EDINBURG — At about 7:20 p.m. Tuesday, in the parking lot of the Edinburg middle school he attended more than a quarter-century ago, Ricardo Rodriguez hugged his 15-year-old son close and kissed him on top of his head.
“It’s over,” the Hidalgo County district attorney-elect said.
It was an atypical display of emotion from the 41-year-old former 92nd state District Court judge, who rarely lets his guard down in public but had complained in the past two days of the way the time he’d committed to a volatile district attorney’s campaign had strained his family life.
“That’s why I stick around there and that’s why that’s my traditional ground there where I stick around because I don’t like to show too much of those emotions,” he said later. “It was special because my son was there also there with me, and they’ve taken a drain in this campaign.”
Rodriguez defeated 8-term incumbent — and former political ally — Rene Guerra, 69, with nearly 64 percent of the vote in the Democratic primary for Hidalgo County district attorney. Rodriguez outspent the veteran in the campaign at a rate of more than 3-to-1, while building support for the idea that change was necessary in the DA’s office.
He’s said he will organize the office differently, start a public corruption division and reopen some high-profile cases — like the 1960 Irene Garza murder — that some have criticized Guerra’s handling of.
Rodriguez wasn’t the only well-financed challenger to take down a long-time incumbent.
Former Pharr Commissioner Eduardo “Eddie” Cantu, 40, barely avoided a runoff election by winning just less than 52 percent of the vote in the Precinct 2 county commissioner primary against 4-term incumbent Hector “Tito” Palacios, 76, and former Pharr Mayor Ricardo Medina.
Cantu also outraised Palacios by more than 2-1 and criticized his opponent for becoming out of touch with voters.
Cantu and Rodriguez attended some campaign events together, and were tied together in some voters’ minds.

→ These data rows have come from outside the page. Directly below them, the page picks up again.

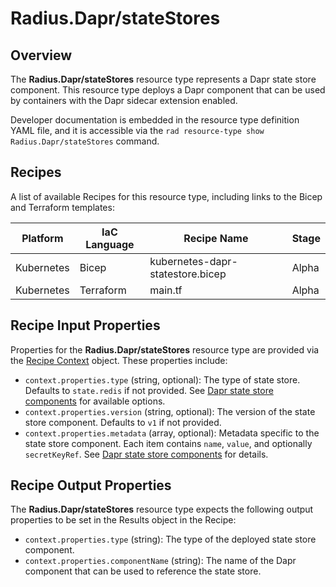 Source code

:# Radius.Dapr/stateStores

## Overview

The **Radius.Dapr/stateStores** resource type represents a Dapr state store component. This resource type deploys a Dapr component that can be used by containers with the Dapr sidecar extension enabled.

Developer documentation is embedded in the resource type definition YAML file, and it is accessible via the `rad resource-type show Radius.Dapr/stateStores` command.

## Recipes

A list of available Recipes for this resource type, including links to the Bicep and Terraform templates:

|Platform| IaC Language| Recipe Name | Stage |
|---|---|---|---|
| Kubernetes | Bicep | kubernetes-dapr-statestore.bicep | Alpha |
| Kubernetes | Terraform | main.tf | Alpha |

## Recipe Input Properties

Properties for the **Radius.Dapr/stateStores** resource type are provided via the [Recipe Context](https://docs.radapp.io/reference/context-schema/) object. These properties include:

- `context.properties.type` (string, optional): The type of state store. Defaults to `state.redis` if not provided. See [Dapr state store components](https://docs.dapr.io/reference/components-reference/supported-state-stores/) for available options.
- `context.properties.version` (string, optional): The version of the state store component. Defaults to `v1` if not provided.
- `context.properties.metadata` (array, optional): Metadata specific to the state store component. Each item contains `name`, `value`, and optionally `secretKeyRef`. See [Dapr state store components](https://docs.dapr.io/reference/components-reference/supported-state-stores/) for details.

## Recipe Output Properties

The **Radius.Dapr/stateStores** resource type expects the following output properties to be set in the Results object in the Recipe:

- `context.properties.type` (string): The type of the deployed state store component.
- `context.properties.componentName` (string): The name of the Dapr component that can be used to reference the state store.
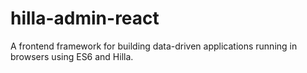 # hilla-admin-react

A frontend framework for building data-driven applications running in browsers using ES6 and Hilla. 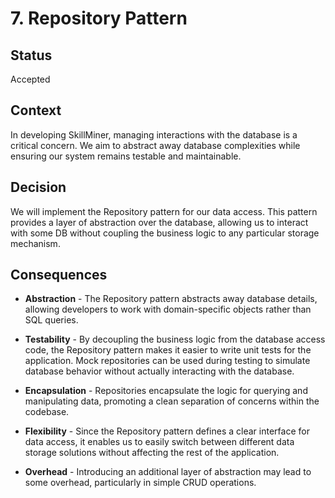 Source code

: # 7. Repository Pattern

## Status

Accepted

## Context

In developing SkillMiner, managing interactions with the database is a critical concern. We aim to abstract away database complexities while ensuring our system remains testable and maintainable.

## Decision

We will implement the Repository pattern for our data access. This pattern provides a layer of abstraction over the database, allowing us to interact with some DB without coupling the business logic to any particular storage mechanism.

## Consequences

- **Abstraction** - The Repository pattern abstracts away database details, allowing developers to work with domain-specific objects rather than SQL queries.

- **Testability** - By decoupling the business logic from the database access code, the Repository pattern makes it easier to write unit tests for the application. Mock repositories can be used during testing to simulate database behavior without actually interacting with the database.

- **Encapsulation** - Repositories encapsulate the logic for querying and manipulating data, promoting a clean separation of concerns within the codebase.

- **Flexibility** - Since the Repository pattern defines a clear interface for data access, it enables us to easily switch between different data storage solutions without affecting the rest of the application.

- **Overhead** - Introducing an additional layer of abstraction may lead to some overhead, particularly in simple CRUD operations.
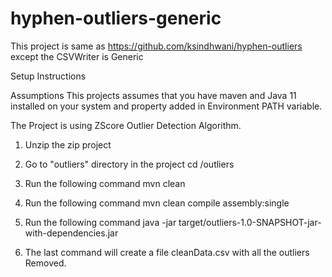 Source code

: # hyphen-outliers-generic


This project is same as https://github.com/ksindhwani/hyphen-outliers except the CSVWriter is Generic 

Setup Instructions

Assumptions This projects assumes that you have maven and Java 11 installed on your system and property added in Environment PATH variable.

The Project is using ZScore Outlier Detection Algorithm.

1. Unzip the zip project

2. Go to "outliers" directory in the project cd /outliers

3. Run the following command mvn clean

4. Run the following command mvn clean compile assembly:single

5. Run the following command java -jar target/outliers-1.0-SNAPSHOT-jar-with-dependencies.jar

6. The last command will create a file cleanData.csv with all the outliers Removed.
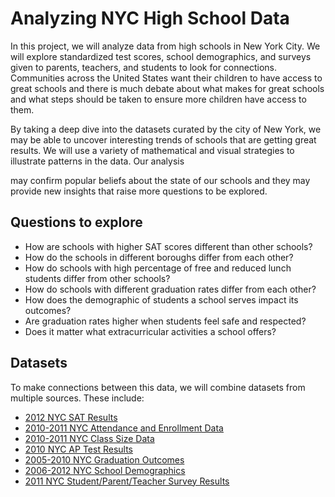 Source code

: # Analyzing NYC High School Data

In this project, we will analyze data from high schools in New York City. We will explore standardized test scores, school demographics, 
and surveys given to parents, teachers, and students to look for connections. Communities across the United States want their children 
to have access to great schools and there is much debate about what makes for great schools and what steps should be taken to ensure 
more children have access to them.

By taking a deep dive into the datasets curated by the city of New York, we may be able to uncover interesting trends of schools that 
are getting great results. We will use a variety of mathematical and visual strategies to illustrate patterns in the data. Our analysis

may confirm popular beliefs about the state of our schools and they may provide new insights that raise more questions to be explored.

## Questions to explore

- How are schools with higher SAT scores different than other schools?
- How do the schools in different boroughs differ from each other?
- How do schools with high percentage of free and reduced lunch students differ from other schools?
- How do schools with different graduation rates differ from each other?
- How does the demographic of students a school serves impact its outcomes?
- Are graduation rates higher when students feel safe and respected?
- Does it matter what extracurricular activities a school offers?


## Datasets

To make connections between this data, we will combine datasets from multiple sources. These include:

- [2012 NYC SAT Results](https://data.cityofnewyork.us/Education/2012-SAT-Results/f9bf-2cp4)
- [2010-2011 NYC Attendance and Enrollment Data](https://data.cityofnewyork.us/Education/2010-2011-School-Attendance-and-Enrollment-Statist/7z8d-msnt)
- [2010-2011 NYC Class Size Data](https://data.cityofnewyork.us/Education/2010-2011-Class-Size-School-level-detail/urz7-pzb3)
- [2010 NYC AP Test Results](https://data.cityofnewyork.us/Education/2010-2011-Class-Size-School-level-detail/urz7-pzb3)
- [2005-2010 NYC Graduation Outcomes](https://data.cityofnewyork.us/Education/2005-2010-Graduation-Outcomes-School-Level/vh2h-md7a)
- [2006-2012 NYC School Demographics](https://data.cityofnewyork.us/Education/2005-2010-Graduation-Outcomes-School-Level/vh2h-md7a)
- [2011 NYC Student/Parent/Teacher Survey Results](https://data.cityofnewyork.us/Education/2011-NYC-School-Survey/mnz3-dyi8)
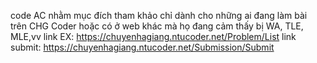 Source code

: code AC nhằm mục đích tham khảo chỉ dành cho những ai đang làm bài trên CHG Coder hoặc có ở web khác mà họ đang cảm thấy bị WA, TLE, MLE,vv
link EX: https://chuyenhagiang.ntucoder.net/Problem/List
link submit: https://chuyenhagiang.ntucoder.net/Submission/Submit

“I think we’re seeing a wave of change in the county and in city government across our region,” said McAllen City Commissioner Hilda Salinas, who endorsed both Cantu and Rodriguez. “But sometimes change is good.”
The DA’s race in particular drove turnout, with passionate voters on both sides.
“I never get involved in voting,” said Javier Carrasco, 45, from a polling site in Weslaco. "I really don’t believe in it, but I hate Rene Guerra,”
Despite the often contentious campaign, Rodriguez said he would reach out to Guerra for guidance.
“Yes, of course,” Rodriguez said Monday when asked if he would seek Guerra’s advice were he to win. “He’s been there for 32 years. I feel that that’s why I’ve gone so far, because I always take advice. I always take advice and if I feel that it’s going to work and it’s good, you know, we use it.”
Maintaining Rodriguez wasn’t up to the job, Guerra did offer one piece of advice:
“He’s going to have to surround himself with intelligent individuals who want to do right, because I don’t think from what he’s demonstrated he has the capacity to do it by himself.”
Gov. Rick Perry appointed Jaime Tijerina to fill Rodriguez’s seat on the District Court bench after his resignation in August. Tijerina ran unopposed in Tuesday’s Republican primary, and will face Pharr Municipal Judge Luis Singleterry in November.
While turnout on Tuesday was kept to about 13,000 countywide by rain and cold temperatures, voters still came steadily, particularly in Edinburg and Weslaco, where Justice of the Peace races were on the ballot, said Elections Administrator Yvonne Ramon.
At the San Juan fire station, the mood was friendly, with local rabble-rouser Ramiro Treviño joking that no one had been shot there yet — unlike the 2012 primary election day.
Incumbent Precinct 2, Place 2 Justice of the Peace Homer Jasso will face a runoff election against Jose Luis “J.L.” Salinas after garnering 49 percent of the vote — just less than the required 50.01 percent.
Similarly, incumbent 275th state District Judge Juan Partida will face a runoff against Fidencio Guerra after Partida won 49.6 percent of the vote.
The Precinct 4, Place 2 Justice of the Peace race will also go to a runoff. Of the seven candidates who began the race, voters will later choose from between Jaime “Jerry” Muñoz and Eloy Treviño. The seat is currently held by Treviño’s mother, Rosa Treviño.
In other races, County Clerk Arturo Guajardo easily won reelection, as did state Rep. Sergio Muñoz of Mission and Jesse Morales, the justice of the peace for Precinct 1, Place 2.
Omar Maldonado won the first race for the judgeship of County Court at Law No. 8.